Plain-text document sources
+===+

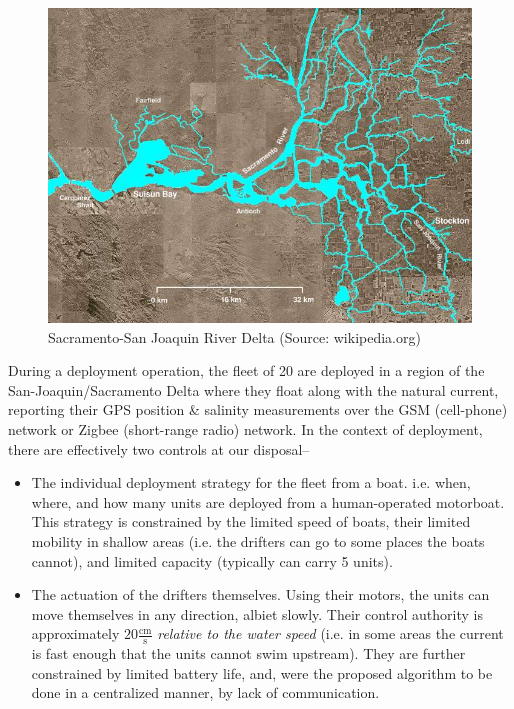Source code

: \documentclass[letter,10pt]{article}
\begin{document}
\begin{figure}[h]
 \centering
 \includegraphics[width=\linewidth ]{figures/Wpdms_usgs_photo_sacramento_delta_2.jpg}
 \caption{Sacramento-San Joaquin River Delta (Source: wikipedia.org)\label{fig:fsn-delta}}
\end{figure}

During a deployment operation, the fleet of 20 are deployed in a region of the San-Joaquin/Sacramento Delta where they float along with the natural current, reporting their GPS position \& salinity measurements over the GSM (cell-phone) network or Zigbee (short-range radio) network.  In the context of deployment, there are effectively two controls at our disposal--
\begin{itemize}
 \item The individual deployment strategy for the fleet from a boat. i.e. when, where, and how many units are deployed from a human-operated motorboat.  This strategy is constrained by the limited speed of boats, their limited mobility in shallow areas (i.e. the drifters can go to some places the boats cannot), and limited capacity (typically can carry 5 units).
 \item The actuation of the drifters themselves.  Using their motors, the units can move themselves in any direction, albiet slowly.  Their control authority is approximately $20 \frac{\mbox{cm}}{\mbox{s}}$ \emph{relative to the water speed} (i.e. in some areas the current is fast enough that the units cannot swim upstream).  They are further constrained by limited battery life, and, were the proposed algorithm to be done in a centralized manner, by lack of communication.
\end{itemize}
\end{document}
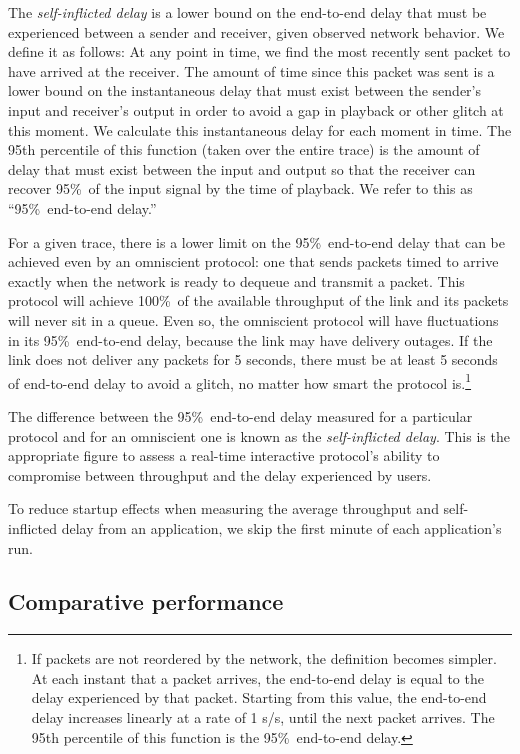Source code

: The {\em self-inflicted delay} is a lower bound on the end-to-end
delay that must be experienced between a sender and receiver, given
observed network behavior. We define it as follows: At any point in
time, we find the most recently sent packet to have arrived at the
receiver. The amount of time since this packet was sent is a lower
bound on the instantaneous delay that must exist between the sender's
input and receiver's output in order to avoid a gap in playback or
other glitch at this moment. We calculate this instantaneous delay for
each moment in time. The 95th percentile of this function (taken over the
entire trace) is the amount of delay that must exist between the input
and output so that the receiver can recover 95\%~of the input signal
by the time of playback. We refer to this as ``95\%~end-to-end
delay.''

For a given trace, there is a lower limit on the 95\%~end-to-end delay
that can be achieved even by an omniscient protocol: one that sends
packets timed to arrive exactly when the network is ready to dequeue
and transmit a packet. This protocol will achieve
100\%~of the available throughput of the link and its packets will
never sit in a queue. Even so, the omniscient protocol will have
fluctuations in its 95\%~end-to-end delay, because the link may have
delivery outages. If the link does not deliver any packets for 5
seconds, there must be at least 5 seconds of end-to-end delay to avoid
a glitch, no matter how smart the protocol is.\footnote{If packets are
  not reordered by the network, the definition becomes simpler. At
  each instant that a packet arrives, the end-to-end delay is equal to
  the delay experienced by that packet. Starting from this value, the
  end-to-end delay increases linearly at a rate of 1 s/s, until the
  next packet arrives. The 95th percentile of this function is the
  95\%~end-to-end delay.}

The difference between the 95\%~end-to-end delay measured for a
particular protocol and for an omniscient one is known as the
\emph{self-inflicted delay}. This is the appropriate figure to assess
a real-time interactive protocol's ability to compromise between
throughput and the delay experienced by users.

To reduce startup effects when measuring the average throughput and
self-inflicted delay from an application, we skip the first minute of
each application's run.

\subsection{Comparative performance}

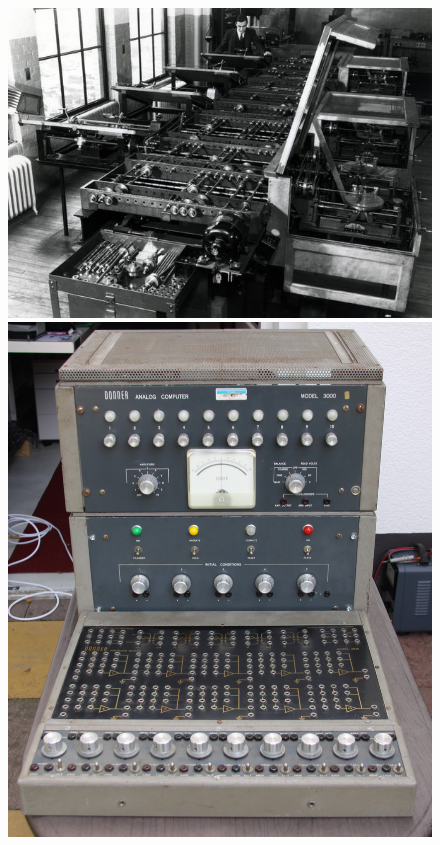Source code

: \documentclass[a4paper]{article}
\begin{document}
{		\bigskip
		
		\begin{figure}[!h]
				\begin{minipage}[h]{2 in}
					\centering
					\includegraphics[scale = 0.2]{mehanicki.jpg}
				\end{minipage}
				\hfill
				\begin{minipage}[h]{2in}
					\centering
					\includegraphics[scale = 0.067]{elektronski.jpg}
				\end{minipage}


\end{figure}}
\end{document}

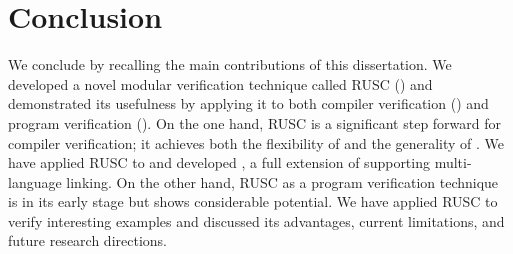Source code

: \chapter{\;\;\;\;Conclusion}
\label{sec:conclusion}

We conclude by recalling the main contributions of this dissertation.
We developed a novel modular verification technique called RUSC () and demonstrated
its usefulness by applying it to both compiler verification () and program verification ().
On the one hand, RUSC is a significant step forward for compiler verification; it achieves both the flexibility of \ccx{} and the generality of \ccc{}.
We have applied RUSC to \cc{} and developed \ccm{}, a full extension of \cc{} supporting multi-language linking.
On the other hand, RUSC as a program verification technique is in its early stage but shows considerable potential.
We have applied RUSC to verify interesting examples and discussed its advantages, current limitations, and future research directions.






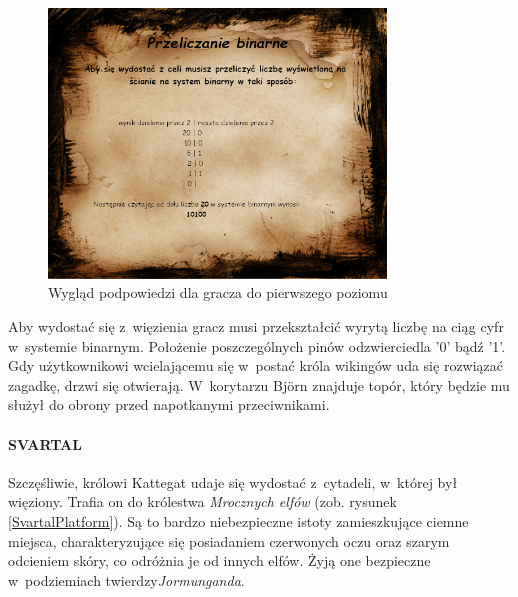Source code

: \documentclass[12pt,a4paper,oneside]{book}
\theoremstyle{definition}
\numberwithin{equation}{chapter}
\begin{document}
\begin{figure}[hpt!]
        \centering
        \includegraphics[width=0.8\textwidth]{podpowiedzi/helper_image.png}
        \caption{Wygląd podpowiedzi dla gracza do pierwszego poziomu}
        \label{Helper}
    \end{figure}

\par Aby wydostać się z~więzienia gracz musi przekształcić wyrytą liczbę na ciąg cyfr w~systemie binarnym. Położenie poszczególnych pinów odzwierciedla '0' bądź '1'. Gdy użytkownikowi wcielającemu się w~postać króla wikingów uda się rozwiązać zagadkę, drzwi się otwierają. W~korytarzu Björn znajduje topór, który będzie mu służył do obrony przed napotkanymi przeciwnikami.

\paragraph{SVARTAL}\hfill \break

\par Szczęśliwie, królowi Kattegat udaje się wydostać z~cytadeli, w~której był więziony. Trafia on do królestwa \textit{Mrocznych elfów} (zob. rysunek \ref{SvartalPlatform}). Są to bardzo niebezpieczne istoty zamieszkujące ciemne miejsca, charakteryzujące się posiadaniem czerwonych oczu oraz szarym odcieniem skóry, co odróżnia je od innych elfów. Żyją one bezpieczne w~podziemiach twierdzy\textit{Jormunganda}. 
\end{document}
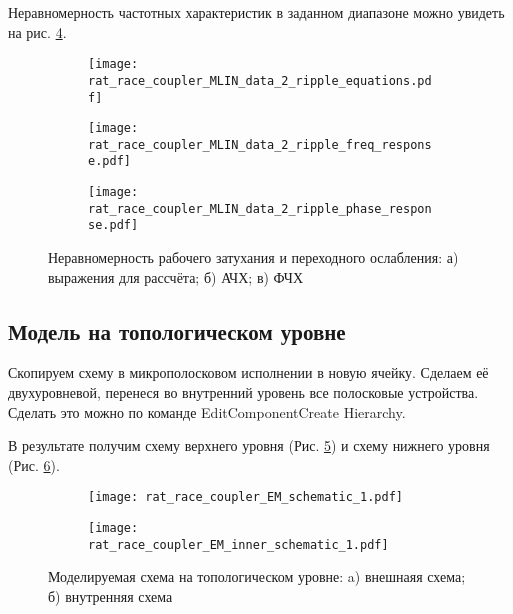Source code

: Неравномерность частотных характеристик в заданном диапазоне можно увидеть на рис. \ref{fig:rat_race_coupler_MLIN_data_2_response_ripple}.

\begin{figure}[!ht]
    \centering
    \begin{subfigure}[b]{0.4\textwidth}
        \centering
        \texttt{[image: rat\_race\_coupler\_MLIN\_data\_2\_ripple\_equations.pdf]}
        \caption{}
        \label{fig:rat_race_coupler_MLIN_data_2_ripple_equations}
    \end{subfigure}
    \vfill
    \begin{subfigure}[b]{0.40\textwidth}
        \centering
        \texttt{[image: rat\_race\_coupler\_MLIN\_data\_2\_ripple\_freq\_response.pdf]}
        \caption{}
        \label{fig:rat_race_coupler_MLIN_data_2_ripple_freq_response}
    \end{subfigure}
    \hfill
    \begin{subfigure}[b]{0.50\textwidth}
        \centering
        \texttt{[image: rat\_race\_coupler\_MLIN\_data\_2\_ripple\_phase\_response.pdf]}
        \caption{}
        \label{fig:rat_race_coupler_MLIN_data_2_ripple_phase_response}
    \end{subfigure}
    \caption{
        Неравномерность рабочего затухания и переходного ослабления:
        а) выражения для рассчёта;
        б) АЧХ;
        в) ФЧХ
    }
    \label{fig:rat_race_coupler_MLIN_data_2_response_ripple}
\end{figure}

\subsection{Модель на топологическом уровне}

Скопируем схему в микрополосковом исполнении в новую ячейку. Сделаем её двухуровневой, перенеся во внутренний уровень все полосковые устройства. Сделать это можно по команде Edit\textrightarrow Component\textrightarrow Create Hierarchy.

В результате получим схему верхнего уровня (Рис. \ref{fig:rat_race_coupler_EM_schematic}) и схему нижнего уровня (Рис. \ref{fig:rat_race_coupler_EM_inner_schematic}).

\begin{figure}[!ht]
    \centering
    \begin{subfigure}[b]{0.45\textwidth}
        \centering
        \texttt{[image: rat\_race\_coupler\_EM\_schematic\_1.pdf]}
        \caption{}
        \label{fig:rat_race_coupler_EM_schematic}
    \end{subfigure}
    \hfill
    \begin{subfigure}[b]{0.45\textwidth}
        \centering
        \texttt{[image: rat\_race\_coupler\_EM\_inner\_schematic\_1.pdf]}
        \caption{}
        \label{fig:rat_race_coupler_EM_inner_schematic}
    \end{subfigure}
    \caption{
        Моделируемая схема на топологическом уровне:
        a) внешнаяя схема;
        б) внутренняя схема
    }
    \label{fig:rat_race_coupler_EM_schematics}
\end{figure}

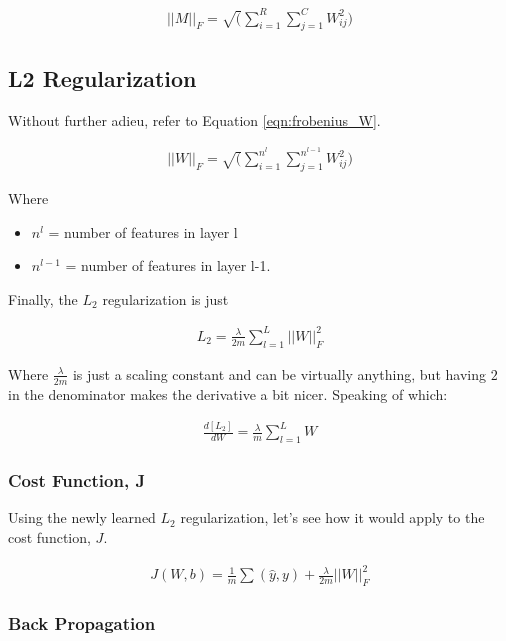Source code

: \documentclass{article}
\begin{document}
\begin{align} \label{eqn:frobenius}
||M||_{F} = \sqrt(\sum_{i=1}^{R} \sum_{j=1}^{C} W_{ij}^{2})
\end{align}

\subsection{L2 Regularization}

Without further adieu, refer to Equation \ref{eqn:frobenius_W}.

\begin{align} \label{eqn:frobenius_W}
||W||_{F} = \sqrt(\sum_{i=1}^{n^{l}} \sum_{j=1}^{n^{l-1}} W_{ij}^{2})
\end{align}

Where
\begin{itemize}
\item $n^{l}$ = number of features in layer l
\item $n^{l-1}$ = number of features in layer l-1.
\end{itemize}

Finally, the $L_{2}$ regularization is just

\begin{gather}
L_{2} = \frac{\lambda}{2m} \sum_{l=1}^{L} ||W||_{F}^{2}
\end{gather}

Where $\frac{\lambda}{2m}$ is just a scaling constant and can be virtually anything, but having $2$ in the denominator makes the derivative a bit nicer.  Speaking of which:

\begin{gather}
\frac{d[L_{2}]}{dW} = \frac{\lambda}{m} \sum_{l=1}^{L} W
\end{gather}

\subsubsection{Cost Function, J}

Using the newly learned $L_2$ regularization, let's see how it would apply to the cost function, $J$.

\begin{gather}
J(W, b) = \frac{1}{m} \sum(\hat{y}, y) + \frac{\lambda}{2m} ||W||_{F}^{2}
\end{gather}

\subsubsection{Back Propagation}
\end{document}
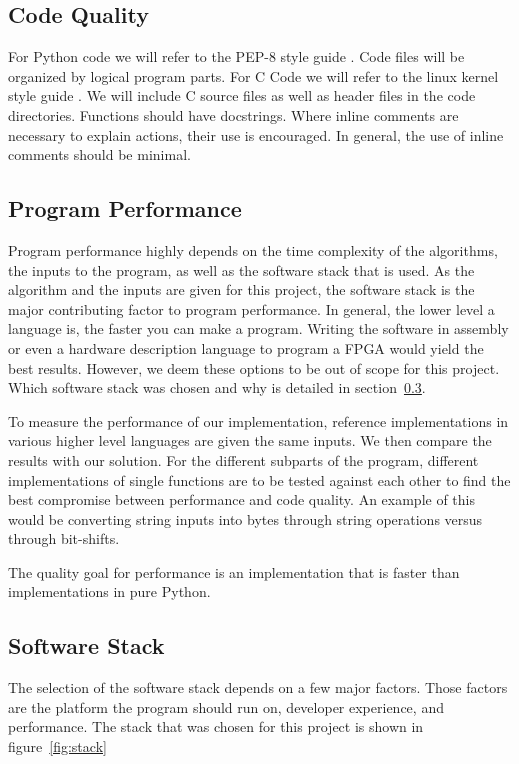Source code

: \subsection{Code Quality}
\label{ch:codequality}
For Python code we will refer to the PEP-8 style guide \cite{pep8}. Code files will be organized by logical program parts. For C Code we will refer to the linux kernel style guide \cite{linuxkernel}. We will include C source files as well as header files in the code directories. Functions should have docstrings. Where inline comments are necessary to explain actions, their use is encouraged. In general, the use of inline comments should be minimal.

\subsection{Program Performance}
\label{ch:programperformance}
Program performance highly depends on the time complexity of the algorithms, the inputs to the program, as well as the software stack that is used. As the algorithm and the inputs are given for this project, the software stack is the major contributing factor to program performance. In general, the lower level a language is, the faster you can make a program. Writing the software in assembly or even a hardware description language to program a \ac{FPGA} would yield the best results. However, we deem these options to be out of scope for this project. Which software stack was chosen and why is detailed in section~\ref{ch:softwarestack}.

To measure the performance of our implementation, reference implementations in various higher level languages are given the same inputs. We then compare the results with our solution. For the different subparts of the program, different implementations of single functions are to be tested against each other to find the best compromise between performance and code quality. An example of this would be converting string inputs into bytes through string operations versus through bit-shifts.

The quality goal for performance is an implementation that is faster than implementations in pure Python.

\subsection{Software Stack}
\label{ch:softwarestack}
The selection of the software stack depends on a few major factors. Those factors are the platform the program should run on, developer experience, and performance. The stack that was chosen for this project is shown in figure~\ref{fig:stack}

+===+

Up to and including the line with "and output so", copy the data above from its first line. Skip pictures.

Source code

: \documentclass[letter,10pt]{article}
\begin{document}
\begin{figure}[h]
 \centering
 \includegraphics[width=\linewidth ]{figures/Wpdms_usgs_photo_sacramento_delta_2.jpg}
 \caption{Sacramento-San Joaquin River Delta (Source: wikipedia.org)\label{fig:fsn-delta}}
\end{figure}

During a deployment operation, the fleet of 20 are deployed in a region of the San-Joaquin/Sacramento Delta where they float along with the natural current, reporting their GPS position \& salinity measurements over the GSM (cell-phone) network or Zigbee (short-range radio) network.  In the context of deployment, there are effectively two controls at our disposal--
\begin{itemize}
 \item The individual deployment strategy for the fleet from a boat. i.e. when, where, and how many units are deployed from a human-operated motorboat.  This strategy is constrained by the limited speed of boats, their limited mobility in shallow areas (i.e. the drifters can go to some places the boats cannot), and limited capacity (typically can carry 5 units).
 \item The actuation of the drifters themselves.  Using their motors, the units can move themselves in any direction, albiet slowly.  Their control authority is approximately $20 \frac{\mbox{cm}}{\mbox{s}}$ \emph{relative to the water speed} (i.e. in some areas the current is fast enough that the units cannot swim upstream).  They are further constrained by limited battery life, and, were the proposed algorithm to be done in a centralized manner, by lack of communication.
\end{itemize}
\end{document}
Source code

: The {\em self-inflicted delay} is a lower bound on the end-to-end
delay that must be experienced between a sender and receiver, given
observed network behavior. We define it as follows: At any point in
time, we find the most recently sent packet to have arrived at the
receiver. The amount of time since this packet was sent is a lower
bound on the instantaneous delay that must exist between the sender's
input and receiver's output in order to avoid a gap in playback or
other glitch at this moment. We calculate this instantaneous delay for
each moment in time. The 95th percentile of this function (taken over the
entire trace) is the amount of delay that must exist between the input
and output so that the receiver can recover 95\%~of the input signal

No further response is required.